The results are anecdotal, after catching in his 31st game Saturday night, but they are encouraging. Jeffers has averaged 81.1 mph on his throws to second base, 1 mph faster than a year ago and a noticeable-to-the-eye improvement from the 76.4 mph he averaged as a rookie in 2020. That ranks in the top third of MLB catchers this season as stolen base attempts — thanks to new rules limiting pitchers attempting pickoffs — are at their highest level since 1999.
So it's probably no coincidence that Jeffers has thrown out eight of the 20 runners who have tried to steal a base against him, already more than the seven he caught last season in nearly twice as many attempts (38). His 40% caught-stealing rate is more than double his career mark of 19.5% entering 2023.
"Any big leaguer wants to continue to grow. I've always said, I want to be one of the best. I want to be known as one of the best catchers in the game. So where do I need to improve my game?" Jeffers said. "And that was a clear weak point for me. Everyone could see: He could throw the ball better."
With the help of catching coach Hank Conger and a pair of pitching experts — bullpen coach Colby Suggs, who came to the Twins after working at the Driveline pitcher-development school, and Justin Willard, the Twins minor league pitching coordinator — Jeffers undertook a throwing program, including frequent use of weighted balls, that he still follows daily.
"Throwing from 60 feet. Then throwing from 120 feet. Throwing for velocity, then throwing for spin. Throwing to someone, then throwing into a net," Jeffers said of his pitcher-style workout routine. "I was at the indoor facility [at North Carolina-Wilmington, his alma mater] three days a week, four days, five days heading into camp. And I throw the weighted balls every day now."

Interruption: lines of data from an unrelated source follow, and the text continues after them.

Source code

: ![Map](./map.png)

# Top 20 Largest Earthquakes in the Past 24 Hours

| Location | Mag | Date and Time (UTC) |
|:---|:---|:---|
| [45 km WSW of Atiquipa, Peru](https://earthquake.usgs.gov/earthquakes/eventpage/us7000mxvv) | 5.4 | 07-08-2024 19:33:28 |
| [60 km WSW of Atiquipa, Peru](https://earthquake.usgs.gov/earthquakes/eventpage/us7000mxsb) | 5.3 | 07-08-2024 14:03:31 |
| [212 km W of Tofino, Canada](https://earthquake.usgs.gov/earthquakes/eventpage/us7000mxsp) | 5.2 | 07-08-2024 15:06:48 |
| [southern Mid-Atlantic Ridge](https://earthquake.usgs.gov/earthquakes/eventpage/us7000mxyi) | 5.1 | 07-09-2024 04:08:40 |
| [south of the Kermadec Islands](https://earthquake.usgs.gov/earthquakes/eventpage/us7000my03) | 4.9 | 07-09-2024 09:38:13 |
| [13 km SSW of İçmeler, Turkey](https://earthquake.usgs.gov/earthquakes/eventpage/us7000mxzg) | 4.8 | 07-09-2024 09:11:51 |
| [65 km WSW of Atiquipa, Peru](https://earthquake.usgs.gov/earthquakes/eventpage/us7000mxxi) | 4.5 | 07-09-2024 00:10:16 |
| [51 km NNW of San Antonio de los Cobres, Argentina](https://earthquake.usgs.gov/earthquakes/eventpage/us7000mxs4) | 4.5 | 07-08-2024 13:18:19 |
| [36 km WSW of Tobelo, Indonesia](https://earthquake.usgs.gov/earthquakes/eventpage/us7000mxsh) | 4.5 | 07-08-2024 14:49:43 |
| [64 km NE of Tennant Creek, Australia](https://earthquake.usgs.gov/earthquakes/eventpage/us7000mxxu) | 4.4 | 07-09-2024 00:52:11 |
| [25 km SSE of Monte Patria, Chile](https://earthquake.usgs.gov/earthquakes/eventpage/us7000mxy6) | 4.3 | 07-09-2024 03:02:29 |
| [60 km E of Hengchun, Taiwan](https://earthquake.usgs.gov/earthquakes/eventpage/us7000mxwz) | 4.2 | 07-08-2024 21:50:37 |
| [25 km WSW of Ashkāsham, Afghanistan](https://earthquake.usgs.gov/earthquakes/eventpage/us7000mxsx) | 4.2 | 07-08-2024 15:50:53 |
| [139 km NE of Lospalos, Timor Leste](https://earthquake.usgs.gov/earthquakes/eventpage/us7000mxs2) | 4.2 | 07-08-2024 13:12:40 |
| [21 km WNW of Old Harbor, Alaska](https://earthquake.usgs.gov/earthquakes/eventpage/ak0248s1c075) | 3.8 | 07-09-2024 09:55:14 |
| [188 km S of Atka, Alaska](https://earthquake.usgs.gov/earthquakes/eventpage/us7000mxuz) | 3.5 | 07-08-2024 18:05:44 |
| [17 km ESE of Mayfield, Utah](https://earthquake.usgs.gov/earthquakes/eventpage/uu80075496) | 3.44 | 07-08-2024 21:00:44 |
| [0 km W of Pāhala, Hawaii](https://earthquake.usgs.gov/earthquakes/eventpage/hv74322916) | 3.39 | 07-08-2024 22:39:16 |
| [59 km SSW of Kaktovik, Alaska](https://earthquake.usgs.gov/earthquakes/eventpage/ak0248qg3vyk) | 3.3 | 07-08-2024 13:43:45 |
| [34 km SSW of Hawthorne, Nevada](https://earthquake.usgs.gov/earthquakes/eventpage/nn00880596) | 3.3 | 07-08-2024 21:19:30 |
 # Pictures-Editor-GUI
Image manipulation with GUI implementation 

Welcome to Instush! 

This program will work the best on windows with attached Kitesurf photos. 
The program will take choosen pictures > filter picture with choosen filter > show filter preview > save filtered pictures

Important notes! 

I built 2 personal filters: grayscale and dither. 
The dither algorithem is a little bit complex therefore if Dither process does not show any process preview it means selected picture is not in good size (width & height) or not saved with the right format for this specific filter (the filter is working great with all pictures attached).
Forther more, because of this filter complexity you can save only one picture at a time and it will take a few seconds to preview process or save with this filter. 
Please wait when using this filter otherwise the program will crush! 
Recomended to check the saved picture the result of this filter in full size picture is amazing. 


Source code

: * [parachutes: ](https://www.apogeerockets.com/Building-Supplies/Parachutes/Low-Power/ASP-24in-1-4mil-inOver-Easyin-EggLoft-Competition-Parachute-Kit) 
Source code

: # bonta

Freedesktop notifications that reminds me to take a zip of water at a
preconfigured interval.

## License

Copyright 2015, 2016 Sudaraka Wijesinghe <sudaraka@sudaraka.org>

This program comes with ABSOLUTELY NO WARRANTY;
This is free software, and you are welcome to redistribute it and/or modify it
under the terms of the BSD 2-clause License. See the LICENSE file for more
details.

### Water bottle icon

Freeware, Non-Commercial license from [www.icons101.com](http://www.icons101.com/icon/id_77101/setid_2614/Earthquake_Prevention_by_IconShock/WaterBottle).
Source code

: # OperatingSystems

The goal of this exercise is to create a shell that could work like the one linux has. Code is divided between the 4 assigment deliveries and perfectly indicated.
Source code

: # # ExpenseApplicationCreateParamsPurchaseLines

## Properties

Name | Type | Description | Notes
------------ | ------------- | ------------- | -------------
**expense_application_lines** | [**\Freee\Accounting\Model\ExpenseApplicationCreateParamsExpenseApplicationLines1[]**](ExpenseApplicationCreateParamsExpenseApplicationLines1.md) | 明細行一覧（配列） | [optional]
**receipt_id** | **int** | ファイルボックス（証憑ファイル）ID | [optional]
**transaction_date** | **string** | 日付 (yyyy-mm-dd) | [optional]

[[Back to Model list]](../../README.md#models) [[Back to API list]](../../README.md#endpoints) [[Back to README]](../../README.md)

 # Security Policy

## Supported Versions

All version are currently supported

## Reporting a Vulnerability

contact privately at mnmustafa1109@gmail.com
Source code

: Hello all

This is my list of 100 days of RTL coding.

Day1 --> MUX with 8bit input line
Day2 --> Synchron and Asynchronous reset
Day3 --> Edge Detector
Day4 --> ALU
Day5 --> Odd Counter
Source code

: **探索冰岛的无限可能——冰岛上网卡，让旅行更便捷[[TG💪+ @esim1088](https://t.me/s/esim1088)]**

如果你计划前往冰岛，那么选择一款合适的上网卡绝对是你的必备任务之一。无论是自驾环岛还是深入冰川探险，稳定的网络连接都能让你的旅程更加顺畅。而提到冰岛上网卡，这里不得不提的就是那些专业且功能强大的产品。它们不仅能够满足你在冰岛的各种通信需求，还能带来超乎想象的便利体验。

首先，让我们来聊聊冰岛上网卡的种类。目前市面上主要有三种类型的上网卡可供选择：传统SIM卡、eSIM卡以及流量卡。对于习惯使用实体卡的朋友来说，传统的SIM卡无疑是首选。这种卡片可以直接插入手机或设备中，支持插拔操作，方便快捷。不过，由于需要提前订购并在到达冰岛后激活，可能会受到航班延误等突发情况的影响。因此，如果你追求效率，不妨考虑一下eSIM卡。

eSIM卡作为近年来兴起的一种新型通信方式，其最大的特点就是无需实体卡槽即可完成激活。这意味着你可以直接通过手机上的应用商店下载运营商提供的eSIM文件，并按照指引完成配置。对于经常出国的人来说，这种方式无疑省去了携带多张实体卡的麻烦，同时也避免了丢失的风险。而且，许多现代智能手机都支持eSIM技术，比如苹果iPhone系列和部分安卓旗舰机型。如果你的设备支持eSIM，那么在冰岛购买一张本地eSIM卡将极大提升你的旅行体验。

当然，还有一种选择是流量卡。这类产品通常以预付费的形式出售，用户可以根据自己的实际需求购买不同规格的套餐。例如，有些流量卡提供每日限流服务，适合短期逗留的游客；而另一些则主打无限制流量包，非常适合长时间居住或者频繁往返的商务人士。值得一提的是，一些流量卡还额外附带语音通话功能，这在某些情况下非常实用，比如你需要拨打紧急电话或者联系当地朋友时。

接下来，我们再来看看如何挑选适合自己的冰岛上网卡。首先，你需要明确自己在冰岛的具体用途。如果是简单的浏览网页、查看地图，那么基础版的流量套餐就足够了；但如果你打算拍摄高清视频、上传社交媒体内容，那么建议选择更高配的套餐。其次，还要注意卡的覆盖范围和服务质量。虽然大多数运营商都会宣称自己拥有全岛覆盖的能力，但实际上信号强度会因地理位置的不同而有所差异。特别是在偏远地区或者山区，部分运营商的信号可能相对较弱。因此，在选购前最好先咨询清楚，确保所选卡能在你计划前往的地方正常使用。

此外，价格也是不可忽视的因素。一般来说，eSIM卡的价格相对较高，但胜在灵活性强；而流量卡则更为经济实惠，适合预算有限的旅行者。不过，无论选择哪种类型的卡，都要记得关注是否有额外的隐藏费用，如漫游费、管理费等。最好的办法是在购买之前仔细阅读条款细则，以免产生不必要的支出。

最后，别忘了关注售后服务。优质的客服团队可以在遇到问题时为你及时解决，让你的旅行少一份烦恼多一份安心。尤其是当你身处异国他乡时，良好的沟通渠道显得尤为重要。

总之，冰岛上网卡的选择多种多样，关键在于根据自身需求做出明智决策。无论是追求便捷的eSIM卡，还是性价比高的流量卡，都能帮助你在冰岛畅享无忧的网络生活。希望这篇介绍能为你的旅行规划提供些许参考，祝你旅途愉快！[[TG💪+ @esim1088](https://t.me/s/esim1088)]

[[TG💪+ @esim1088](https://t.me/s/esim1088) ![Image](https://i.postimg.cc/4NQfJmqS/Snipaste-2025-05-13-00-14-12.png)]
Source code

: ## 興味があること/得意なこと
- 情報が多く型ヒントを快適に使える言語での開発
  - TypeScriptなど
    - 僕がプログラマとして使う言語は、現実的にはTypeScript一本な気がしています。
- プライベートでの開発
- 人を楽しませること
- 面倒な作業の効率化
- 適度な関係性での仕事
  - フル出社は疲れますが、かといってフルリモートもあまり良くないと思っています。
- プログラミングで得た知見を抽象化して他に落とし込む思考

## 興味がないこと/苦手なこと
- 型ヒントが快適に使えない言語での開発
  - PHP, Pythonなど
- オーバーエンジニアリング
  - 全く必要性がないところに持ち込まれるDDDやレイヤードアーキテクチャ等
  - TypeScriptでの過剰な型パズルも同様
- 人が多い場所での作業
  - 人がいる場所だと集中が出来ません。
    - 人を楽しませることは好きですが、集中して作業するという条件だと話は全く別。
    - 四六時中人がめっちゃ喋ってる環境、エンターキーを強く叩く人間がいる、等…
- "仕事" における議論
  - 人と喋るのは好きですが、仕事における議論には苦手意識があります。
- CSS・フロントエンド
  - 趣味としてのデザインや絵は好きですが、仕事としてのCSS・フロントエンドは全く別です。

That sort of emphasis on throwing is unusual for a position player, Baldelli noted.
The Twins have seen the effect that strong throws from players such as Carlos Correa, Joey Gallo and Michael A. Taylor can have, but non-pitchers "have other stuff to work on. Pitchers have basically one thing to spend their energy on, but when you're a position player, you have an entire realm of stuff you have to make sure you're good at," Baldelli said. "Not every guy is going to take a massive amount of their available time just for their arm, when they've got their swing, their defense, their body, all these other things they have to work on."
But it can be critical for a catcher. Conger, who spent seven seasons catching in the majors, knows that better than most, which is why he has helped Jeffers make throwing a priority.
"I take it personally. My career was cut short because of it," Conger said. "As much pride as I take in my catching, for a lot of reasons with arm strength and throwing, I never took the steps that we know now can make a difference. And if you can't control the running game, there's going to be a problem. Teams know it. They're looking for an edge."
Conger retired with a 19% caught-stealing rate, was never better than 24% during a full season — and while he was battling a partially torn labrum in 2015, he caught only one of the 43 base stealers who ran on him.
“I want to be known as one of the best catchers in the game. So where do I need to improve my game? ... Everyone could see: He could throw the ball better.”
The Astros pitching coach that year, Brent Strom, suggested he try the pitchers' throwing program, "but I just didn't know any better. I thought if I threw weighted balls, I might throw my arm out. My thought process was, if I save the bullets, I should be fine," Conger said. "When in actuality, if you don't use it, you lose it.
"I don't regret anything about my career. Honestly, I just used the information that was available at the time. But we know so much more now."